3. Toutefois, en statuant ainsi, alors qu'elle était saisie d'un litige individuel portant sur les conséquences pour la personne concernée d'une vaccination présentant un caractère obligatoire, la cour a commis une erreur de droit. En effet, pour écarter toute responsabilité de la puissance publique, il appartenait à la cour, non pas de rechercher si le lien de causalité entre l'administration d'adjuvants aluminiques et les différents symptômes attribués à la myofasciite à macrophages était ou non établi, mais de s'assurer, au vu du dernier état des connaissances scientifiques en débat devant elle, qu'il n'y avait aucune probabilité qu'un tel lien existe.

4. Il appartenait ensuite à la cour, après avoir procédé à la recherche mentionnée au point précédent, soit, s'il en était ressorti, en l'état des connaissances scientifiques en débat devant elle, qu'il n'y avait aucune probabilité qu'un tel lien existe, de rejeter l'appel de Mme A, soit, dans l'hypothèse inverse, de procéder à l'examen des circonstances de l'espèce et de ne retenir alors l'existence d'un lien de causalité entre les vaccinations obligatoires subies par l'intéressée et les symptômes qu'elle avait ressentis que si ceux-ci étaient apparus, postérieurement à la vaccination, dans un délai normal pour ce type d'affection, ou s'étaient aggravés à un rythme et une ampleur qui n'étaient pas prévisibles au vu de son état de santé antérieur ou de ses antécédents et, par ailleurs, qu'il ne ressortait pas du dossier qu'ils pouvaient être regardés comme résultant d'une autre cause que ces vaccinations.

5. La cour administrative d'appel ayant méconnu ces principes, il y a lieu, sans qu'il soit besoin de se prononcer sur les autres moyens du pourvoi, d'annuler son arrêt.

6. Il y a lieu, dans les circonstances de l'espèce, de mettre à la charge de l'ONIAM la somme de 3 000 euros à verser à Mme A au titre de l'article L. 761-1 du code de justice administrative.

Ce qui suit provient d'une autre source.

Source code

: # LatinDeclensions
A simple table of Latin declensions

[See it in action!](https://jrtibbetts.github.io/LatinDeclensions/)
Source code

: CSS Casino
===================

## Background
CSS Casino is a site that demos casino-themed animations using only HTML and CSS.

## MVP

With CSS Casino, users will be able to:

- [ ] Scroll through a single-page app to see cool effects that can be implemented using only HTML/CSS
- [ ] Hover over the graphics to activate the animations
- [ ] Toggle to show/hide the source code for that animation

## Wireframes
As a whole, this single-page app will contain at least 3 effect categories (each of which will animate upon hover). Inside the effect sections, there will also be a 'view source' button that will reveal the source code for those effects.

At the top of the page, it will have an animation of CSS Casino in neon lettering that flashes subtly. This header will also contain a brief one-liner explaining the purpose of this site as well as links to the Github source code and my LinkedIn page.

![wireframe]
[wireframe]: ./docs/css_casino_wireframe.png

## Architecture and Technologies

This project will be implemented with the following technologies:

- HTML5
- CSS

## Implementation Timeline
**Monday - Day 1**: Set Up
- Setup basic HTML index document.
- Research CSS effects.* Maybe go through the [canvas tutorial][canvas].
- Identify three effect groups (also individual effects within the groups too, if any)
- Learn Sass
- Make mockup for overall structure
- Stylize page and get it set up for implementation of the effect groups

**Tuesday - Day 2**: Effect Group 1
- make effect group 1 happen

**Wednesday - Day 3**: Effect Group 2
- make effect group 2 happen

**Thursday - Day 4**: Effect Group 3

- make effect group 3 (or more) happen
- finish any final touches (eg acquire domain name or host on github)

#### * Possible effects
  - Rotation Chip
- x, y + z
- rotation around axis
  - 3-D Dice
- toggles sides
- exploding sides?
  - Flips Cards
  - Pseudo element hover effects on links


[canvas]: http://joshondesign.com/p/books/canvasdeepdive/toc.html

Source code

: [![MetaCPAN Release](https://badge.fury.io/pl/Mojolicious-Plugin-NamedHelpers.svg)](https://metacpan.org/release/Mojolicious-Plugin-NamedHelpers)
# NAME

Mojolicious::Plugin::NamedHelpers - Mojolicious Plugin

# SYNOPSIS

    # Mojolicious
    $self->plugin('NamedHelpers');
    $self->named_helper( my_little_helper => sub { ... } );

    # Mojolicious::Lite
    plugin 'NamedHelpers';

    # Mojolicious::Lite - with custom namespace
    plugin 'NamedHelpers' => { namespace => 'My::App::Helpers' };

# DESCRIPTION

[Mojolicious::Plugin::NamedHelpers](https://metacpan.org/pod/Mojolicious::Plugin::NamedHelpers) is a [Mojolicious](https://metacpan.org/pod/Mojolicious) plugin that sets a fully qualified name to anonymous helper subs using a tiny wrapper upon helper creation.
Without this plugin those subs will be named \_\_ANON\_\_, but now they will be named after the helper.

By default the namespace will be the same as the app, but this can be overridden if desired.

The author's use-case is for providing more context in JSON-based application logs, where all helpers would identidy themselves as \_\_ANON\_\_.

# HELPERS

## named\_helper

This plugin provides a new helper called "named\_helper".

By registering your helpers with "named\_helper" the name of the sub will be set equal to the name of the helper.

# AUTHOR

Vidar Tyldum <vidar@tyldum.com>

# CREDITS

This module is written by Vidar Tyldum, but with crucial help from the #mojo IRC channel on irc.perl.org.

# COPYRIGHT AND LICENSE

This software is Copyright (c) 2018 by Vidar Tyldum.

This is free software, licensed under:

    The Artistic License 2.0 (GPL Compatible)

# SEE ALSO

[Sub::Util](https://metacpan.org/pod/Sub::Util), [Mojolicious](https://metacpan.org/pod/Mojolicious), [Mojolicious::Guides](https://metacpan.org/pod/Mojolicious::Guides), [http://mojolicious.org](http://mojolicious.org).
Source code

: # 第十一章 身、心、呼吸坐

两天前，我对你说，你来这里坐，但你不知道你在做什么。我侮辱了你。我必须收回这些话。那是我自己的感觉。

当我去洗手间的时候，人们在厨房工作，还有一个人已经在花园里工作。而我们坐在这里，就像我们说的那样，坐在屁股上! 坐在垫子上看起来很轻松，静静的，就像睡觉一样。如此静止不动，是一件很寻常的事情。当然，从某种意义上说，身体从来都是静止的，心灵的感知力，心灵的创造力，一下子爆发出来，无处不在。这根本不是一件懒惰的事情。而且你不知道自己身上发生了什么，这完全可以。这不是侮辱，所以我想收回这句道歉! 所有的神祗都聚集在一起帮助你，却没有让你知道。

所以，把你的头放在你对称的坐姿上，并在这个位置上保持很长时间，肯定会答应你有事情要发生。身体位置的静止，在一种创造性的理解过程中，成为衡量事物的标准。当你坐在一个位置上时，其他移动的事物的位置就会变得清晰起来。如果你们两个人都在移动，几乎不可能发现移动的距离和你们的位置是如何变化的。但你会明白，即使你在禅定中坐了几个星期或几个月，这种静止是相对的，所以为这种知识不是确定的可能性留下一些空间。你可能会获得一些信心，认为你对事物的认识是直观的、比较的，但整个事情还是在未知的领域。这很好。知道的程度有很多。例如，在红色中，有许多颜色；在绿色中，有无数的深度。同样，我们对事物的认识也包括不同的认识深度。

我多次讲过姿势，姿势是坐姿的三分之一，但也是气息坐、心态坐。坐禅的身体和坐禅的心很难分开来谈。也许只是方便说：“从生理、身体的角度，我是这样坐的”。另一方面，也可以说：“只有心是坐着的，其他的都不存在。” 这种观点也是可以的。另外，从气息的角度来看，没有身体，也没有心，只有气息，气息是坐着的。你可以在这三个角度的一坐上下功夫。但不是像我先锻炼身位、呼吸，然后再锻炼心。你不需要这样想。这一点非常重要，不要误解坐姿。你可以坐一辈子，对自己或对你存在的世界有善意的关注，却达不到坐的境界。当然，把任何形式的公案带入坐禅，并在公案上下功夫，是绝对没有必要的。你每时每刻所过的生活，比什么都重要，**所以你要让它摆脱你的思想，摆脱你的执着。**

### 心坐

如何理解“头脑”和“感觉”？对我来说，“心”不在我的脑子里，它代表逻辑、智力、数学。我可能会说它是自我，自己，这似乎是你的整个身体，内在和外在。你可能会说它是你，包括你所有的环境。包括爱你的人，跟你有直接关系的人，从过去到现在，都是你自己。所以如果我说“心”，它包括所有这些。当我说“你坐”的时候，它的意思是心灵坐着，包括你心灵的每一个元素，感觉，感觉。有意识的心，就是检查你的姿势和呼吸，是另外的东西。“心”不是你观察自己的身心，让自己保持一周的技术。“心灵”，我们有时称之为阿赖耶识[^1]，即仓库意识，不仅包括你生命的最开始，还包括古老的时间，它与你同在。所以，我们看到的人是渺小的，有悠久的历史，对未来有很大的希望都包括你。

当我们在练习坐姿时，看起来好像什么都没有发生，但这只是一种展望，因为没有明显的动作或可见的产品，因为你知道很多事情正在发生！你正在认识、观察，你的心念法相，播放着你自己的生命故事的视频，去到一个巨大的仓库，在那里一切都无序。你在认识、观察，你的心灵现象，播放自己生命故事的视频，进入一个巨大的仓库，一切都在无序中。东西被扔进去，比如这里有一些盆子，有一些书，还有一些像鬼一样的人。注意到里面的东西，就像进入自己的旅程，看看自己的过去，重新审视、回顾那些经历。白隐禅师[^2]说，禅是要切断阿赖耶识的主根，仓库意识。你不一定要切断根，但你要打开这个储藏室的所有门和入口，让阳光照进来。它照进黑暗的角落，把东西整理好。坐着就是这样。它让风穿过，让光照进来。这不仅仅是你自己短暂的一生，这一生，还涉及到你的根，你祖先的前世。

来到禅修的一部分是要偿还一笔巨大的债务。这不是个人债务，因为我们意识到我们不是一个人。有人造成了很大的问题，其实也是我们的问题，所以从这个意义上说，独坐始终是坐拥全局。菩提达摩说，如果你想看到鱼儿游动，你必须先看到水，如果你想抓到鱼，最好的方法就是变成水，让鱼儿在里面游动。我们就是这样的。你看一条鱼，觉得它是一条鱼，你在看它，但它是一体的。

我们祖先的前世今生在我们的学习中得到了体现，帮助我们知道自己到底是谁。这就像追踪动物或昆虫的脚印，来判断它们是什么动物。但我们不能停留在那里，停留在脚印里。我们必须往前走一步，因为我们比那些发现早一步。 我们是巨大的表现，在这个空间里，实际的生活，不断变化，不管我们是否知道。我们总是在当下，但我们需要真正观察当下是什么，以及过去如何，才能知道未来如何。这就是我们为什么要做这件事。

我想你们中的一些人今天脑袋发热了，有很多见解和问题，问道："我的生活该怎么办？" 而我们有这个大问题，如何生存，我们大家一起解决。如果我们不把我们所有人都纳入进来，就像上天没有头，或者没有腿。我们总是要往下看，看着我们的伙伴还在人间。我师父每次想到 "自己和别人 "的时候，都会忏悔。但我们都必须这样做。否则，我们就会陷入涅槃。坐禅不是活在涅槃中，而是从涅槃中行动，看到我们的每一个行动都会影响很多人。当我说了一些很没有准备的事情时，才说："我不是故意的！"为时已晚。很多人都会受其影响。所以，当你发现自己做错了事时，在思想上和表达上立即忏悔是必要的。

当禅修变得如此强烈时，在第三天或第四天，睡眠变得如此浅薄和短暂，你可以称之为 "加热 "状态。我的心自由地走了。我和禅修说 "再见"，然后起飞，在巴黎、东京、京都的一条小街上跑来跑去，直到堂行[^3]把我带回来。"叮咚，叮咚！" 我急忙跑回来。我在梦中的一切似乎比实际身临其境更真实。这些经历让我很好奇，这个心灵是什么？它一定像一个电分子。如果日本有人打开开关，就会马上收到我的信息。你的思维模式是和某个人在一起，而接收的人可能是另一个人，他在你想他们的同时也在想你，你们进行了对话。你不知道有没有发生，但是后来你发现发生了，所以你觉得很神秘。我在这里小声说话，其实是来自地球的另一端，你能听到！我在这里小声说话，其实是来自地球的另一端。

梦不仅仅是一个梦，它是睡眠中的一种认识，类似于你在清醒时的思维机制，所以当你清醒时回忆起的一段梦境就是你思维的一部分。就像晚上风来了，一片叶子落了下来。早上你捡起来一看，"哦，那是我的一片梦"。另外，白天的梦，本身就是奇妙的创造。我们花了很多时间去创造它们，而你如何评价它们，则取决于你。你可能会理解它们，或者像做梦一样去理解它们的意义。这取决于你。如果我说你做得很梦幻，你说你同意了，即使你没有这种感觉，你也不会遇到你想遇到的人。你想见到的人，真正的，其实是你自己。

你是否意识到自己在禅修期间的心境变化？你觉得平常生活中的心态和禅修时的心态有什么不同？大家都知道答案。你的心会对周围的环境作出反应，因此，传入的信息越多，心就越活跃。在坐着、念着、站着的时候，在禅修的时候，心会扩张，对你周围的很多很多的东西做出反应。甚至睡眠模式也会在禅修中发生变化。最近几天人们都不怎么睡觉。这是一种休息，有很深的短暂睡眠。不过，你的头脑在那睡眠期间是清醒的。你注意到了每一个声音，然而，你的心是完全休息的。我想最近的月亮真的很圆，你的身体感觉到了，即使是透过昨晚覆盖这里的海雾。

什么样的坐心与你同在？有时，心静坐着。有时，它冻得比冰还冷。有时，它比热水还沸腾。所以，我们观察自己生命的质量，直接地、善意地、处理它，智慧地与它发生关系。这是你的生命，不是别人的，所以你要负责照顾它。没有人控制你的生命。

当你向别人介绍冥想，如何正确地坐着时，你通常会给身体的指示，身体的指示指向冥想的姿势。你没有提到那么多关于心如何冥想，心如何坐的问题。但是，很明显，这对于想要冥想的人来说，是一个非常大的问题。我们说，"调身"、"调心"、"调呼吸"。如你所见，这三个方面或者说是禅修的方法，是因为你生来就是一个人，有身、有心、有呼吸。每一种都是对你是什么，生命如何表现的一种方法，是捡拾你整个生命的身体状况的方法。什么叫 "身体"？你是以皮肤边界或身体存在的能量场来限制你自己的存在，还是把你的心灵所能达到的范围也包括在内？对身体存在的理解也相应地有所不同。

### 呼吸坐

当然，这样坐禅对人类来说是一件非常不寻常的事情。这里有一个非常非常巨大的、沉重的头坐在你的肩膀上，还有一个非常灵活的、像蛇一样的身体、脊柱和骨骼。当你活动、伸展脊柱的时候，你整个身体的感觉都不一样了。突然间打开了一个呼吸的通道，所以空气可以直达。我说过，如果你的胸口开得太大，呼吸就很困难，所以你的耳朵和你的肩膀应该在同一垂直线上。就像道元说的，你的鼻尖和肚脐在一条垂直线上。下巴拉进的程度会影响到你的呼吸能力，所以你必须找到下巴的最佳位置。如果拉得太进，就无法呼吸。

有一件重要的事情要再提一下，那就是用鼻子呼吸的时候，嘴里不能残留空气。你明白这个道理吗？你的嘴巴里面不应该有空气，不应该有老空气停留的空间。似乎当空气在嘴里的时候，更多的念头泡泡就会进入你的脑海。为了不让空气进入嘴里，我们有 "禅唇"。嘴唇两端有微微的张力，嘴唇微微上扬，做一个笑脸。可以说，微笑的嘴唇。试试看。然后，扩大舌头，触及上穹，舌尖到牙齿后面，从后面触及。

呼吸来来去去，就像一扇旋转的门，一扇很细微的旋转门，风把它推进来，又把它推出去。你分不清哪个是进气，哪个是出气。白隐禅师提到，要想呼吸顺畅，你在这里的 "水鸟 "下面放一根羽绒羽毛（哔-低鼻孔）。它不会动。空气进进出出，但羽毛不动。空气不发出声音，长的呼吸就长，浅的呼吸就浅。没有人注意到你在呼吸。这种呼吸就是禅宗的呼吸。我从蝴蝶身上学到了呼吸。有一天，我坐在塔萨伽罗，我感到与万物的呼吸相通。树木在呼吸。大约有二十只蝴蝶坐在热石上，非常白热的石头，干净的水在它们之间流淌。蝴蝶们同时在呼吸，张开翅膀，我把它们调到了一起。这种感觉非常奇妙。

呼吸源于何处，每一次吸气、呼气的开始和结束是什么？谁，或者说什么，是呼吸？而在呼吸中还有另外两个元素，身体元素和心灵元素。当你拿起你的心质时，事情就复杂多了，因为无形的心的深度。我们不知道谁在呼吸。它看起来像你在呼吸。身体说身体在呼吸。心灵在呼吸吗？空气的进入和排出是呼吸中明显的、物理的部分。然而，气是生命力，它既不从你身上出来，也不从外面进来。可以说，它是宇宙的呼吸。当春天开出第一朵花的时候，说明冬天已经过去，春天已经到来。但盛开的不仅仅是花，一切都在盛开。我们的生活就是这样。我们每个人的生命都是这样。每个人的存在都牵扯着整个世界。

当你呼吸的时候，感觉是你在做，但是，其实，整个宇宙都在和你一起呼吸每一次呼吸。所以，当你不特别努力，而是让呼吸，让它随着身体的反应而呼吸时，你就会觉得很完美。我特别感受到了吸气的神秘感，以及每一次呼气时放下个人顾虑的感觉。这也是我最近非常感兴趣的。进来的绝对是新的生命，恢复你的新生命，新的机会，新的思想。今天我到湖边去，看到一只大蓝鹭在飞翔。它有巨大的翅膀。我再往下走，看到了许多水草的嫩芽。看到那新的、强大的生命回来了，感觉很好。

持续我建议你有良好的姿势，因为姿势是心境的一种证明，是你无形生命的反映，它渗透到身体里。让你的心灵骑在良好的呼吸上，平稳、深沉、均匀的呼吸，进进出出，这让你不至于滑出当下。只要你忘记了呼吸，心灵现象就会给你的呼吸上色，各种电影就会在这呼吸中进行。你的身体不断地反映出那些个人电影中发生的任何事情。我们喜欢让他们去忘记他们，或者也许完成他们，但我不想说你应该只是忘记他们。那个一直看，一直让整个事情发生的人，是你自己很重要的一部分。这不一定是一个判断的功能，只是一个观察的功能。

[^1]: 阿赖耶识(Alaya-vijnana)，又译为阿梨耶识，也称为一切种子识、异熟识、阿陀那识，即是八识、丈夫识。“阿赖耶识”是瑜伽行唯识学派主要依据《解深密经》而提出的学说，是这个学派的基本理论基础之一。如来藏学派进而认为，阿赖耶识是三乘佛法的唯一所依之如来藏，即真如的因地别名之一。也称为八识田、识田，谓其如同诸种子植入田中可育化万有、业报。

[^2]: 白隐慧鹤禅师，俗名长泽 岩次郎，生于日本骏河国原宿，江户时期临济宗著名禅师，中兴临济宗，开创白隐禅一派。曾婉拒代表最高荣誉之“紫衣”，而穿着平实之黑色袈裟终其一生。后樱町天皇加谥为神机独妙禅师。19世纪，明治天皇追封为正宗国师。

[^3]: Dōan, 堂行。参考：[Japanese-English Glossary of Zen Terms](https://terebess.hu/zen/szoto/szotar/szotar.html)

Les dispositions de ce même article font obstacle à ce que la somme demandée par l'ONIAM soit mise à la charge de Mme A, qui n'est pas, dans la présente instance, la partie perdante.

D E C I D E :

--------------

Article 1er : L'arrêt du 23 juin 2020 de la cour administrative d'appel de Paris est annulé.

Article 2 : L'affaire est renvoyée devant la cour administrative d'appel de Paris.

Article 3 : L'ONIAM versera la somme de 3 000 euros à Mme A au titre de l'article L. 761-1 du code de justice administrative.

Article 4 : Le surplus des conclusions des parties est rejeté.

Article 5 : La présente décision sera notifiée à Mme B A et à l'Office national d'indemnisation des accidents médicaux, des affections iatrogènes et des infections nosocomiales.